= Brian Lightman =

British trade union leader (born 1955)

Brian Peter Leon Lightman (born 15 June 1955) is a British trade union leader who is the former General Secretary of the Association of School and College Leaders (ASCL, based in Leicester). The ASCL has around 18,000 teachers.

==Early life==
He attended Westminster City Grammar School from 1966 to 1973. At the University of Southampton he gained a BA in German in 1978 and a Modern Languages PGCE in 1979.

==Career==
He taught German and French from 1979 to 1984 at Hazelwick School in Crawley in West Sussex. From 1989 to 1991 he was Curriculum Development Manager and from 1991 to 1995 Deputy Head at St Martin's School, Brentwood.
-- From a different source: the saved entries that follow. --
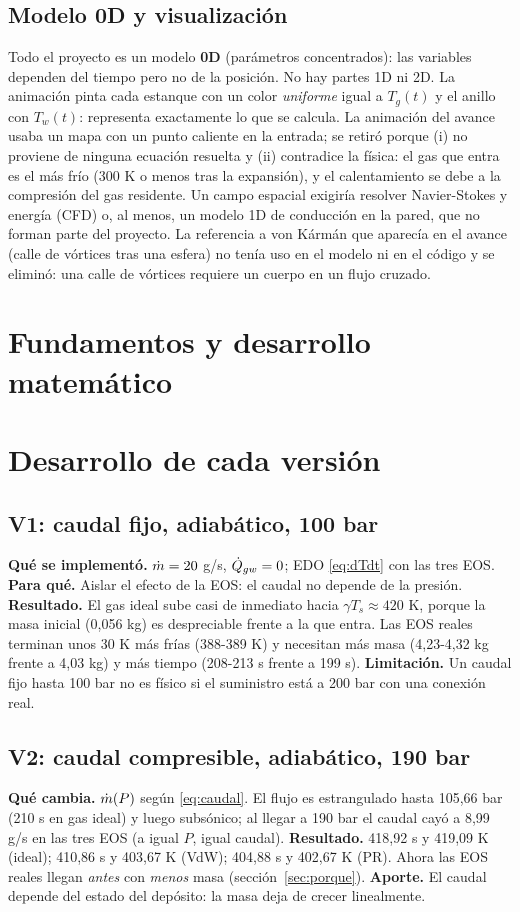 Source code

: \documentclass[11pt]{article}
\begin{document}
\subsection{Modelo 0D y visualización}
Todo el proyecto es un modelo \textbf{0D} (parámetros concentrados): las variables dependen del tiempo pero no
de la posición. No hay partes 1D ni 2D. La animación pinta cada estanque con un color \emph{uniforme} igual a
$T_g(t)$ y el anillo con $T_w(t)$: representa exactamente lo que se calcula. La animación del avance usaba un
mapa con un punto caliente en la entrada; se retiró porque (i) no proviene de ninguna ecuación resuelta y
(ii) contradice la física: el gas que entra es el más frío (300 K o menos tras la expansión), y el
calentamiento se debe a la compresión del gas residente. Un campo espacial exigiría resolver Navier-Stokes y
energía (CFD) o, al menos, un modelo 1D de conducción en la pared, que no forman parte del proyecto.
La referencia a von Kármán que aparecía en el avance (calle de vórtices tras una esfera) no tenía uso en el
modelo ni en el código y se eliminó: una calle de vórtices requiere un cuerpo en un flujo cruzado.

\section{Fundamentos y desarrollo matemático}


\section{Desarrollo de cada versión}
\subsection{V1: caudal fijo, adiabático, 100 bar}
\textbf{Qué se implementó.} $\dot m=20$ g/s, $\dot Q_{gw}=0$; EDO \eqref{eq:dTdt} con las tres EOS.
\textbf{Para qué.} Aislar el efecto de la EOS: el caudal no depende de la presión.
\textbf{Resultado.} El gas ideal sube casi de inmediato hacia $\gamma T_s\approx420$ K, porque la masa inicial
(0,056 kg) es despreciable frente a la que entra. Las EOS reales terminan unos 30 K más frías (388-389 K) y
necesitan más masa (4,23-4,32 kg frente a 4,03 kg) y más tiempo (208-213 s frente a 199 s).
\textbf{Limitación.} Un caudal fijo hasta 100 bar no es físico si el suministro está a 200 bar con una conexión real.

\subsection{V2: caudal compresible, adiabático, 190 bar}
\textbf{Qué cambia.} $\dot m(P)$ según \eqref{eq:caudal}. El flujo es estrangulado hasta 105,66 bar (210 s en gas
ideal) y luego subsónico; al llegar a 190 bar el caudal cayó a 8,99 g/s en las tres EOS (a igual $P$, igual caudal).
\textbf{Resultado.} 418,92 s y 419,09 K (ideal); 410,86 s y 403,67 K (VdW); 404,88 s y 402,67 K (PR).
Ahora las EOS reales llegan \emph{antes} con \emph{menos} masa (sección~\ref{sec:porque}).
\textbf{Aporte.} El caudal depende del estado del depósito: la masa deja de crecer linealmente.
\end{document}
From 1995 to 1999 he was Headmaster at Llantwit Major School in the Vale of Glamorgan, and from 1999 to 2010 at St Cyres School.

===ASCL===
He was a representative for the Secondary Heads Association, being the Welsh representative of the National Council from 1998 to 2010. He was President from 2007 to 2008. He became General Secretary of the ASCL on 1 September 2010. He succeeded John Dunford, who had been there since 1998, and who is now involved with the pupil premium. On 28 January 2016 he left his position, and was succeeded by Malcolm Trobe, the Headmaster of Malmesbury School (former Malmesbury Grammar School).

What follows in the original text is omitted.